To date, more than 1000 species are known, with many more undescribed. The oldest Diplostraca fossils date from the Jurassic period, although their modern morphology suggests that they originated much earlier. Some have also adapted to life in the sea, the only Branchiopoda to do so, although a few anostracans live in hypersaline lakes. Most are 0.2-6.0 mm (0.01-0.24 inches) long, with a downward facing head, a single median compound eye, and a carapace covering an apparently unsegmented thorax and abdomen. Most species exhibit cyclic parthenogenesis, in which asexual reproduction is sometimes supplemented by sexual reproduction in which eggs are laid, allowing the species to survive in harsh conditions and disperse to distant habitats.
They are mostly 0.2-6.0 mm (0.01-0.24 in) long, with the exception of Leptodora, which can reach 18 mm (0.71 in). The body is clearly unsegmented and has a folded carapace covering the thorax and abdomen. The head is depressed and may be separated from the rest of the body by a 'cervical sinus' or notch. All but two genera have a single black compound eye along the midline of the animal and often a single ocellus. The head also has two pairs of antennae - the first are small, unsegmented appendages, while the second are large, segmented and branched, with strong muscles.

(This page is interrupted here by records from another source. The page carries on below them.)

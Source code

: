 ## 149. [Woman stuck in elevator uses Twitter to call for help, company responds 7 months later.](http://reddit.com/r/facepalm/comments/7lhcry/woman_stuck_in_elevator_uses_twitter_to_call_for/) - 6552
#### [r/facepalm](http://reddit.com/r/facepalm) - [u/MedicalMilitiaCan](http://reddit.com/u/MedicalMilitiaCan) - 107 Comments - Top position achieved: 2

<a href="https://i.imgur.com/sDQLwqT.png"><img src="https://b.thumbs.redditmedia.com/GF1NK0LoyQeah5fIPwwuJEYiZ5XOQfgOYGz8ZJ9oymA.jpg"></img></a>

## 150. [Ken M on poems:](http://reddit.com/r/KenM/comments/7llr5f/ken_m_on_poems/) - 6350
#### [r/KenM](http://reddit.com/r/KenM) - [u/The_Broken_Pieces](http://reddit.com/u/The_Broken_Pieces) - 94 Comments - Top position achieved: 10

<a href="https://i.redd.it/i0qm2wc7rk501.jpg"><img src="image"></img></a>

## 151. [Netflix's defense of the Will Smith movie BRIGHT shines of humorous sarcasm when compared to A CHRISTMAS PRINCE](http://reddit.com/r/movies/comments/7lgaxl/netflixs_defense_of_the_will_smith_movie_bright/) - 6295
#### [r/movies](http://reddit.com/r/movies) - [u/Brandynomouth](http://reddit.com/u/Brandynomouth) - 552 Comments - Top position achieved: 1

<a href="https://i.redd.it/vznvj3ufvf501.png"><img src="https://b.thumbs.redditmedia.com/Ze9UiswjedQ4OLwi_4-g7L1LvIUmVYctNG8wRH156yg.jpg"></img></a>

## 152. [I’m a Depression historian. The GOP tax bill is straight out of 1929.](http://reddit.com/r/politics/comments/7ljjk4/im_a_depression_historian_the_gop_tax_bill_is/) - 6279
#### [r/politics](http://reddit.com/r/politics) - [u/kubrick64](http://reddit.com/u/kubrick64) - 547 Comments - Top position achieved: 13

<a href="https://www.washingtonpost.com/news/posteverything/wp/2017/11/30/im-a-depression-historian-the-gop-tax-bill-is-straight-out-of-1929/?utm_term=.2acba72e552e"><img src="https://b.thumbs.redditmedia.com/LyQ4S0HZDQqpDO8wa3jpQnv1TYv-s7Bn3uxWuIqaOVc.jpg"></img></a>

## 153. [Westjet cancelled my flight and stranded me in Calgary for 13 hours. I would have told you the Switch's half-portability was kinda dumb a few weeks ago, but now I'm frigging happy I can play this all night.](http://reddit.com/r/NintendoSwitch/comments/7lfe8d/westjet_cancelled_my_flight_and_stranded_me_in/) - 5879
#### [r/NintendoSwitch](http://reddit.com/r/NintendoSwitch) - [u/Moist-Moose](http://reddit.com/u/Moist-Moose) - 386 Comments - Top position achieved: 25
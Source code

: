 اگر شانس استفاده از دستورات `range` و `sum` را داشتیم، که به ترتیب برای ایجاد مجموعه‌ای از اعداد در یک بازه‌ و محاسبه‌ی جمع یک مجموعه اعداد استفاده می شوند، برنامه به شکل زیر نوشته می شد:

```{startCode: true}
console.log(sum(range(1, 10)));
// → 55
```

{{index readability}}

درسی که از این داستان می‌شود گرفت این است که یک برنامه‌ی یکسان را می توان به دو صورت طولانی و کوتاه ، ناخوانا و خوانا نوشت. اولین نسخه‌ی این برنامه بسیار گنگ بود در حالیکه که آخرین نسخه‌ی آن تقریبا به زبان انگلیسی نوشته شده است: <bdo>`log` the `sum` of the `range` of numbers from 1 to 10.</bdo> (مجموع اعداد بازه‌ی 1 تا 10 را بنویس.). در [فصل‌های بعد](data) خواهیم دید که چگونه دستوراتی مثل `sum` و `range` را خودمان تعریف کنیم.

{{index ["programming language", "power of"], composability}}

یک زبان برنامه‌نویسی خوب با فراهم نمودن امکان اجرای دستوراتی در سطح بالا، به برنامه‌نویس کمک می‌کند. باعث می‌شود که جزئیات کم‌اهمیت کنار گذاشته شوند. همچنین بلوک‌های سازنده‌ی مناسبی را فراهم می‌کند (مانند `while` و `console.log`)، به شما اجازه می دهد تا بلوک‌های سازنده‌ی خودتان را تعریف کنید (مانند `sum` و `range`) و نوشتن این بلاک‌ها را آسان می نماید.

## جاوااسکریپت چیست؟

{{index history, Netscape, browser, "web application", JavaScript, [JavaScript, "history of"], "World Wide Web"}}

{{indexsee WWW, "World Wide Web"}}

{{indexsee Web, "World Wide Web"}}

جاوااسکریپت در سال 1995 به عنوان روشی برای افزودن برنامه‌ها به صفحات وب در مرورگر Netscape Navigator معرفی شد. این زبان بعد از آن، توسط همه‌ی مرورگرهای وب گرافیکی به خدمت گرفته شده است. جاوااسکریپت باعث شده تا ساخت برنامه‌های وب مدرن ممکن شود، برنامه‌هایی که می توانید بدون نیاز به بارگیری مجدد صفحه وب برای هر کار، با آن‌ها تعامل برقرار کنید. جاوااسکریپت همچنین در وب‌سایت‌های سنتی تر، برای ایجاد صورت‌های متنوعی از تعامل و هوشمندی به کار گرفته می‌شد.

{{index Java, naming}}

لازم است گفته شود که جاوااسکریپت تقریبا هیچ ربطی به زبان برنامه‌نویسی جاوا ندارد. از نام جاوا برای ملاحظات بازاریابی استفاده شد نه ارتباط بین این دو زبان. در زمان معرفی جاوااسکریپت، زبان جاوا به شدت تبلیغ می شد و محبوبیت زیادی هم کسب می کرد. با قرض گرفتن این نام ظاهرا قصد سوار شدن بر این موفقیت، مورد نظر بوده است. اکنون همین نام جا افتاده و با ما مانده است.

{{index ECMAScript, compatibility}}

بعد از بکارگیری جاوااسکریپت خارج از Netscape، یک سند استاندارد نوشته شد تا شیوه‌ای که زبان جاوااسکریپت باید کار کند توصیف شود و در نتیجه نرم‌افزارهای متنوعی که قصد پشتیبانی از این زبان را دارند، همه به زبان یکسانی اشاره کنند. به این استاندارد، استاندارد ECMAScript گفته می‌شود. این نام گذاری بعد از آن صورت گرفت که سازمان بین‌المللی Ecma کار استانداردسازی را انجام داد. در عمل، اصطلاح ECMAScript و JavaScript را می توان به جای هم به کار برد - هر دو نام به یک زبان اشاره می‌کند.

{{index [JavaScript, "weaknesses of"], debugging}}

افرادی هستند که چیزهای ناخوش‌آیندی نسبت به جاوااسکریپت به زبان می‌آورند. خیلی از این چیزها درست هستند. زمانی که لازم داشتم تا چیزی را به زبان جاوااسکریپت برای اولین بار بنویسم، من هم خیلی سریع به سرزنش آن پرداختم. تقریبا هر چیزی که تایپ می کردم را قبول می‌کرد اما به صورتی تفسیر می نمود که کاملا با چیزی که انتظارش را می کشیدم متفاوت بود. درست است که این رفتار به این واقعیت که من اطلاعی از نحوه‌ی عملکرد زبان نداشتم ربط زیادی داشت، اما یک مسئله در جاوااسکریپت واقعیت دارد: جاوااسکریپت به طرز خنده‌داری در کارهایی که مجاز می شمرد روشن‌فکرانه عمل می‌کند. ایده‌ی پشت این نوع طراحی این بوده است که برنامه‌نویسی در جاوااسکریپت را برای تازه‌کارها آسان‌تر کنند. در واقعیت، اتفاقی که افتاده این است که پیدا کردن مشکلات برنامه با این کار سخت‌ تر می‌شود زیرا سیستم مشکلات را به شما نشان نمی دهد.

The former antennae have olfactory bristles, while the latter are used by most species for swimming. The pattern of bristles on the second antennae is useful for identification. The part of the head in front of the first antennae is called the rostrum or 'beak'. The mouthparts are small and consist of an unpaired upper lip, a pair of lower jaws, a pair of upper jaws and an unpaired lip. They are used for feeding on "organic detritus of all kinds" and bacteria. The thorax has five or six pairs of paddle-like, leaf-like appendages, each covered with numerous hairs or bristles. Carbon dioxide is lost and oxygen absorbed through the body surface.
With the exception of a few purely asexual species, the life cycle of Diplostraca is dominated by asexual reproduction with rare periods of sexual reproduction, known as cyclic parthenogenesis. Under favourable conditions, reproduction by parthenogenesis occurs over several generations, producing only female clones. As conditions deteriorate, males emerge and sexual reproduction occurs. This results in the formation of dormant eggs that remain dormant for long periods of time. These ephippial eggs can be transported over land by the wind and hatch when conditions are favourable, giving many species a very wide - even cosmopolitan - distribution. With the exception of the genus Leptodora, which has the metanauplius stage, the nauplius larval stage is absent in Diplostraca.
Diplostraca nest within crustaceans and are most closely related to the order Cyclestherida, of which Cyclestheria is the only living species. Although several Palaeozoic fossils have been claimed to be Diplostraca fossils, none of these records can be confirmed. The oldest confirmed records of Diplostraca are from the Early Jurassic in Asia. Jurassic fossils can be attributed to both modern and extinct groups, suggesting that the initial radiation of the group occurred before the Jurassic, probably in the Late Palaeozoic.
According to the World Register of Marine Species, Cladocera is synonymous with the suborder Diplostraca, which is included in the class Branchiopoda. Both names are currently in use. The superorder forms a monophyletic group with 7 suborders, about 24 families and over 11,000 species. Many other species are undescribed. The genus Daphnia alone contains about 150 species. Many groups of water fleas are cryptic species or species clusters.